*** Block opens ***
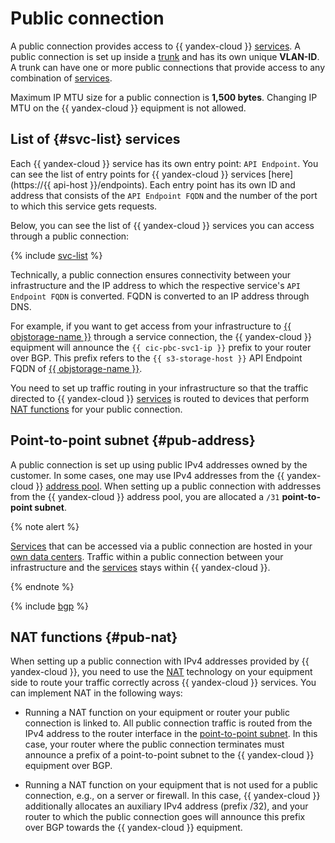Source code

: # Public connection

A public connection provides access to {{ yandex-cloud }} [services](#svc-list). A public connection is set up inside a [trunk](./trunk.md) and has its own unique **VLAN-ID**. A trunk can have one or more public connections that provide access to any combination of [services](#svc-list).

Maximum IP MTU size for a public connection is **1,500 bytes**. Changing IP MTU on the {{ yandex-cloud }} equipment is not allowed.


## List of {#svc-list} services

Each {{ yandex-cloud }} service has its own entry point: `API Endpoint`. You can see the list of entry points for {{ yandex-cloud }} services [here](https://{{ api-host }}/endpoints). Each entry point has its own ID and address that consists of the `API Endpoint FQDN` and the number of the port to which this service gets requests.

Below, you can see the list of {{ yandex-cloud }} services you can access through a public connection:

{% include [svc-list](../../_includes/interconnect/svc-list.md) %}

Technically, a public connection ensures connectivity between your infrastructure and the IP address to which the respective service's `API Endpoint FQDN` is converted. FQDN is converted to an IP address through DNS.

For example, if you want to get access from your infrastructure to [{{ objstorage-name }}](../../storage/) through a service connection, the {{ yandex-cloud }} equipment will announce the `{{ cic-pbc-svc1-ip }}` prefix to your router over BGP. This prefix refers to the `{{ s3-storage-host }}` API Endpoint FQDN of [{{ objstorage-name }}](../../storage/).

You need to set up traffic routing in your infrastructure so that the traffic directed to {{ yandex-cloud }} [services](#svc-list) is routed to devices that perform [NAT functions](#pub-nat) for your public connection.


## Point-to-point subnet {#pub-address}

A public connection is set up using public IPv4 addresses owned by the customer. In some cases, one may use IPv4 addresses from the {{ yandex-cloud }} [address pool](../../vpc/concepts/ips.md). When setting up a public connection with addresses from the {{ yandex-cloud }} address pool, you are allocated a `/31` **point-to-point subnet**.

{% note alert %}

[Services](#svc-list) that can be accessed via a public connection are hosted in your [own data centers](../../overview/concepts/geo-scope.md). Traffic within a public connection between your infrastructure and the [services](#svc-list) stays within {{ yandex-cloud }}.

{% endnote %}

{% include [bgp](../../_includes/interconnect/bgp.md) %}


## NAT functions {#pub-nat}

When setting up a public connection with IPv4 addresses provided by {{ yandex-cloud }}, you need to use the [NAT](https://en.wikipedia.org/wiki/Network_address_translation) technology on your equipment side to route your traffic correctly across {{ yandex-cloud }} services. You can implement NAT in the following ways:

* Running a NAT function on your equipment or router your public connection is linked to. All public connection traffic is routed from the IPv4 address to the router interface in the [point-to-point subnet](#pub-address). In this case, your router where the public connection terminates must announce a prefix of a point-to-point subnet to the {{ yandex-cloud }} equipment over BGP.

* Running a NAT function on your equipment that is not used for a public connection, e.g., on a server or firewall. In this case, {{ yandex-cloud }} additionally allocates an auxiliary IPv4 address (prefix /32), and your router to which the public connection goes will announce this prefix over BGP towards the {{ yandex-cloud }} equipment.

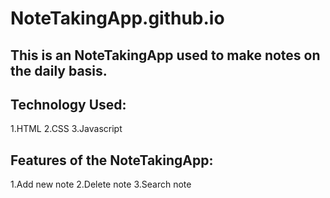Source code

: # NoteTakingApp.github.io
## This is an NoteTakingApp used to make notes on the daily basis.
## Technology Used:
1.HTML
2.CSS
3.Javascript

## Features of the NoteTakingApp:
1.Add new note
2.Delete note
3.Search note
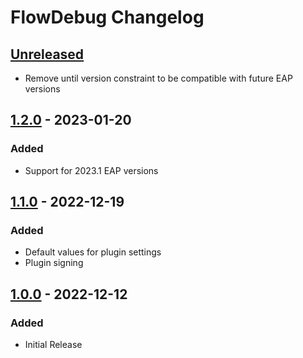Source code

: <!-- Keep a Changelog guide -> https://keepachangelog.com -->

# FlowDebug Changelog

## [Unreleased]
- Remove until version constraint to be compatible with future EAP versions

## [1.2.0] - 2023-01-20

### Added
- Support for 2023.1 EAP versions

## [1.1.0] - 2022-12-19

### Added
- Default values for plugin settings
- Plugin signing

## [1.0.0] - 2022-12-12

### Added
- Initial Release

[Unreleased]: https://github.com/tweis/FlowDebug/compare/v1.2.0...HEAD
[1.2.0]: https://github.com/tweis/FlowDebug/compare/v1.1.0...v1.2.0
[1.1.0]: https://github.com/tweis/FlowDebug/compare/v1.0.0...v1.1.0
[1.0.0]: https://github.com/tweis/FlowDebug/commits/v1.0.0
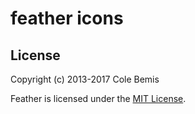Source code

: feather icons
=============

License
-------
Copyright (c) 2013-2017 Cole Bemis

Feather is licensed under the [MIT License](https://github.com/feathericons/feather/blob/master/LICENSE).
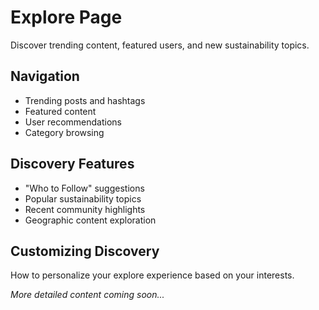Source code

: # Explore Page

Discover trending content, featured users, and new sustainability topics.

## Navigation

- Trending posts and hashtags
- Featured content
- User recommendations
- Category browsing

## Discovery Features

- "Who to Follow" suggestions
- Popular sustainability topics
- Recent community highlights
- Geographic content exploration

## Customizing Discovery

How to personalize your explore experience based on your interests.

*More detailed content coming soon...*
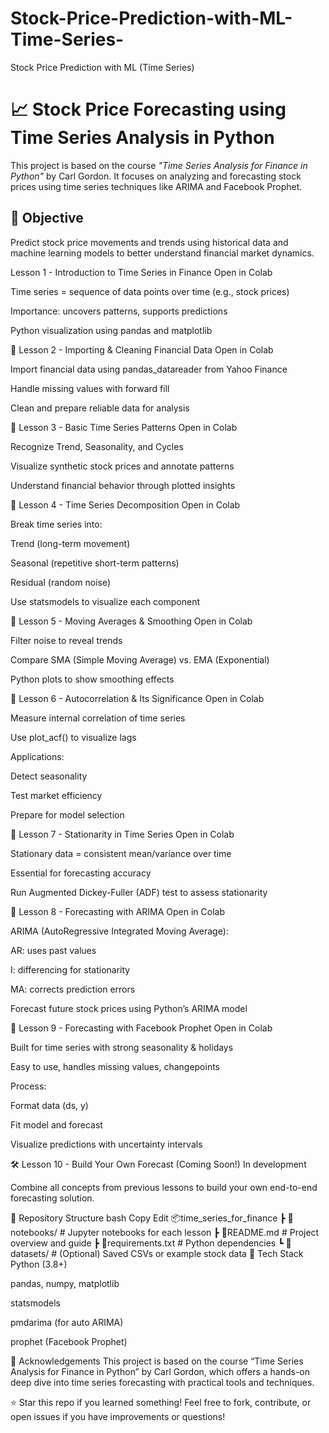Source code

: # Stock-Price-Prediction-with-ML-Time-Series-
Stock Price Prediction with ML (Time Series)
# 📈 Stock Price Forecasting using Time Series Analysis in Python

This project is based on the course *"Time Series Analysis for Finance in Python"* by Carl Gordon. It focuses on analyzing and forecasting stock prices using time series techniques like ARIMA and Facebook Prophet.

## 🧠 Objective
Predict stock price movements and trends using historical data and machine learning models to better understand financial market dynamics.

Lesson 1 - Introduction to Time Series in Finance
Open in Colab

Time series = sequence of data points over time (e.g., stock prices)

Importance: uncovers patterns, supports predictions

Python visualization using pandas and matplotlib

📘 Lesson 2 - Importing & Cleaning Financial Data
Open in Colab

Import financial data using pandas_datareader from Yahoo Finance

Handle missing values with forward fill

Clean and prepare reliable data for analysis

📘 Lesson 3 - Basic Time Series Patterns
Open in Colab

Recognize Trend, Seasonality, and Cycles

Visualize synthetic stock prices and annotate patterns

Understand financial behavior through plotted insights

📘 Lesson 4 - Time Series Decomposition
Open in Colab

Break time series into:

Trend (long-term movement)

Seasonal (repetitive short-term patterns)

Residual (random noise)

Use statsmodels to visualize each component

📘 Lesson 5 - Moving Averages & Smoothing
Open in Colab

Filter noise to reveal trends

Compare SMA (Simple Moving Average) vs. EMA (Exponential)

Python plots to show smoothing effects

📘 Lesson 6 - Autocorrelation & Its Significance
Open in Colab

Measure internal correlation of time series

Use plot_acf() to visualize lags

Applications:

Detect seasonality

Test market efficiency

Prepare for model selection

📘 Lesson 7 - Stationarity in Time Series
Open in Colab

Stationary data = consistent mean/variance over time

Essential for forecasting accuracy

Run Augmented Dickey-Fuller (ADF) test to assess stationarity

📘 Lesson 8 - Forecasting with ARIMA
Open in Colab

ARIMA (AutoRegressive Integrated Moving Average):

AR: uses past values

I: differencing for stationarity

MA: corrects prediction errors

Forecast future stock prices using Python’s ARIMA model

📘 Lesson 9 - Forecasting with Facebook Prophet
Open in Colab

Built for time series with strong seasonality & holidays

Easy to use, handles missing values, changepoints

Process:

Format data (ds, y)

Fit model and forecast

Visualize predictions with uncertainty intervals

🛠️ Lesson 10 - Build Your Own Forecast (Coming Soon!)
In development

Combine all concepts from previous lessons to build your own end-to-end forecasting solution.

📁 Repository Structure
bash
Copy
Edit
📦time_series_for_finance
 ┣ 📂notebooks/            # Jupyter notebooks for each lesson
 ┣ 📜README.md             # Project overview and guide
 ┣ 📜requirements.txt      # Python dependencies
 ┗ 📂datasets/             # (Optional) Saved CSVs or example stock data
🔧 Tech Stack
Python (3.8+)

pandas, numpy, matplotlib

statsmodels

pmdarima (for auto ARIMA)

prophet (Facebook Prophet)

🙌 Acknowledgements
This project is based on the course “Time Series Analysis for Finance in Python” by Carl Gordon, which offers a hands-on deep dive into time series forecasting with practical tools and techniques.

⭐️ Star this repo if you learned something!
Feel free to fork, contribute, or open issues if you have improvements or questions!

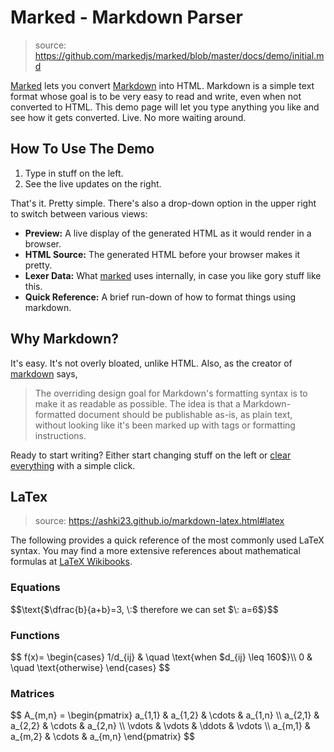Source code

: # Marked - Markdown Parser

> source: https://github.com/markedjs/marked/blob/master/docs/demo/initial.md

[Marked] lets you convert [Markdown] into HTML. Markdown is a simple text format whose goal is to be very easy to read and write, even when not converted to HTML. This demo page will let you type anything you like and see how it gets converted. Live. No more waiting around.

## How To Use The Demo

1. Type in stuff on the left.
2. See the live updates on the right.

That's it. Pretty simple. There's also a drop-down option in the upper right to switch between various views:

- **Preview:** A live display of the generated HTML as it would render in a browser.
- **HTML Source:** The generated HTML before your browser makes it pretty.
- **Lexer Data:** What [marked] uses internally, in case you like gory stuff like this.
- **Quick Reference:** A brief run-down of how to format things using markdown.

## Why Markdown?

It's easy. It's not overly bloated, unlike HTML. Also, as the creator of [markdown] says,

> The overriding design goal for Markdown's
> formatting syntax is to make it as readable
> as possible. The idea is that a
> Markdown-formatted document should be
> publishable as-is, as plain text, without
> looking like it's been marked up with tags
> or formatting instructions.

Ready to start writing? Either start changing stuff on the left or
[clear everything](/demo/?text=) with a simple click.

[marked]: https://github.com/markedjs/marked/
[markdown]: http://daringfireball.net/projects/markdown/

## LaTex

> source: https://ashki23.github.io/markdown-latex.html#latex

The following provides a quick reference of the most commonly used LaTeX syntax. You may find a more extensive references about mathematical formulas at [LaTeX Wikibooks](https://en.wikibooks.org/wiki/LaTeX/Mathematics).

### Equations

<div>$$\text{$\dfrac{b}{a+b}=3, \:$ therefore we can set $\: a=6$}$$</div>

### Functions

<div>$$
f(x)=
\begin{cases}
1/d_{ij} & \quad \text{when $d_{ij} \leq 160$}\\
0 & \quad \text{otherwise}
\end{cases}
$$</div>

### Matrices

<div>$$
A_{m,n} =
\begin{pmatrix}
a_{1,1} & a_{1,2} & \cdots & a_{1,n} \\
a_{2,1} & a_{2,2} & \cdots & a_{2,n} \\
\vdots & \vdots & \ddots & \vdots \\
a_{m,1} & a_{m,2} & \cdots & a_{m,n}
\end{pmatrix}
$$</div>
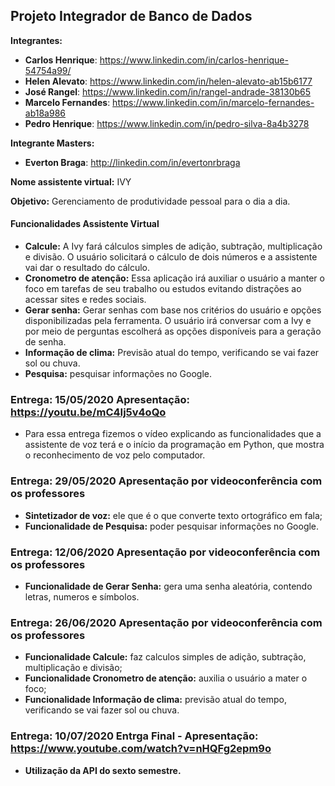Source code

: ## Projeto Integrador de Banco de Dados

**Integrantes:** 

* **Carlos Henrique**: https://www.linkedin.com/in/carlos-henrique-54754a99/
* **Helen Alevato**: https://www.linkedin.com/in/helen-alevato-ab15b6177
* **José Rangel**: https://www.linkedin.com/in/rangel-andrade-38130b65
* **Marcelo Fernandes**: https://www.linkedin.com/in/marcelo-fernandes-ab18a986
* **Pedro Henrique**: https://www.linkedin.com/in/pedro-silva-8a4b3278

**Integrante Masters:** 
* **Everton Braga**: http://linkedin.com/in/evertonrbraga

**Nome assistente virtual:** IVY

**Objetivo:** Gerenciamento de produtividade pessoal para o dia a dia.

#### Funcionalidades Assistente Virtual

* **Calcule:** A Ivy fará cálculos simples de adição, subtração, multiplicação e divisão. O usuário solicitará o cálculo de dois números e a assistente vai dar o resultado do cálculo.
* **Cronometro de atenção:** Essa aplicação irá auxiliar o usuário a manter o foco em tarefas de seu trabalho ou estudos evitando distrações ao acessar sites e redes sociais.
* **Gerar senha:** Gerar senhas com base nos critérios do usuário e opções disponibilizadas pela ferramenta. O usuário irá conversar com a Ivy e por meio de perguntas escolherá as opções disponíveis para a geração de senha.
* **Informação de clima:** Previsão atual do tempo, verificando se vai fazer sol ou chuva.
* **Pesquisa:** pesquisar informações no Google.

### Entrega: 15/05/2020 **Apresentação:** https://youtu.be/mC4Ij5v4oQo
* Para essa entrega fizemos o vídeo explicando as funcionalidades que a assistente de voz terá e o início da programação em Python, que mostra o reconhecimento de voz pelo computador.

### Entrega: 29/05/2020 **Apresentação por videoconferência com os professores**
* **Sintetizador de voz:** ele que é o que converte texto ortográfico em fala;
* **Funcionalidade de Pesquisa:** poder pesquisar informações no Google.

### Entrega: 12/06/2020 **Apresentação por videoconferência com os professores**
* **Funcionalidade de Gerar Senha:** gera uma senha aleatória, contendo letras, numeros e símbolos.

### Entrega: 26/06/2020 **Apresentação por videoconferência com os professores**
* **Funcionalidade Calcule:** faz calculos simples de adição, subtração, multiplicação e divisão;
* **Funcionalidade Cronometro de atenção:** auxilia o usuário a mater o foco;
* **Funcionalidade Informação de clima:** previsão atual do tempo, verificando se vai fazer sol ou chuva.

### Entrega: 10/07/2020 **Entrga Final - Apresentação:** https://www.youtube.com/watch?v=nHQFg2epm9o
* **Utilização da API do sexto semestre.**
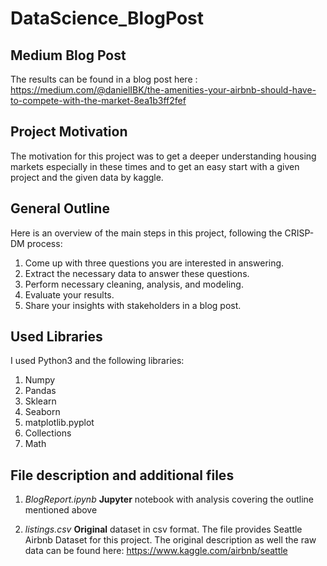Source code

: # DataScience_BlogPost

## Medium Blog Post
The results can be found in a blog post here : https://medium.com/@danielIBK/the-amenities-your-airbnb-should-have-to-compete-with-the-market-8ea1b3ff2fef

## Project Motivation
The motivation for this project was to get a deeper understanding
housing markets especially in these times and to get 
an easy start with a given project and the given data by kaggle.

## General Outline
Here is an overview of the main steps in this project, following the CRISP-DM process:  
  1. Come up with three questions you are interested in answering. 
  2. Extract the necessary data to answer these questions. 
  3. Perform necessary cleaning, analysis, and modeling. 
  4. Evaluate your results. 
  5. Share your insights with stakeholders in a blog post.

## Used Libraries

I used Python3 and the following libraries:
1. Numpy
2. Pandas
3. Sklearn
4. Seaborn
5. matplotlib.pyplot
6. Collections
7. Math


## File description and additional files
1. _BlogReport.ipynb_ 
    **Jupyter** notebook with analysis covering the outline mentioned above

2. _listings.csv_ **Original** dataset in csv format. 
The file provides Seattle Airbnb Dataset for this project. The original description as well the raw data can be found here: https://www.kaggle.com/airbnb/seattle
*** Block closes ***
→ **Goal of the exercise**
In the entries above, find each line with "blob" and list it.

→ **Exercise solution**
Feather is licensed under the [MIT License](https://github.com/feathericons/feather/blob/master/LICENSE).
> source: https://github.com/markedjs/marked/blob/master/docs/demo/initial.md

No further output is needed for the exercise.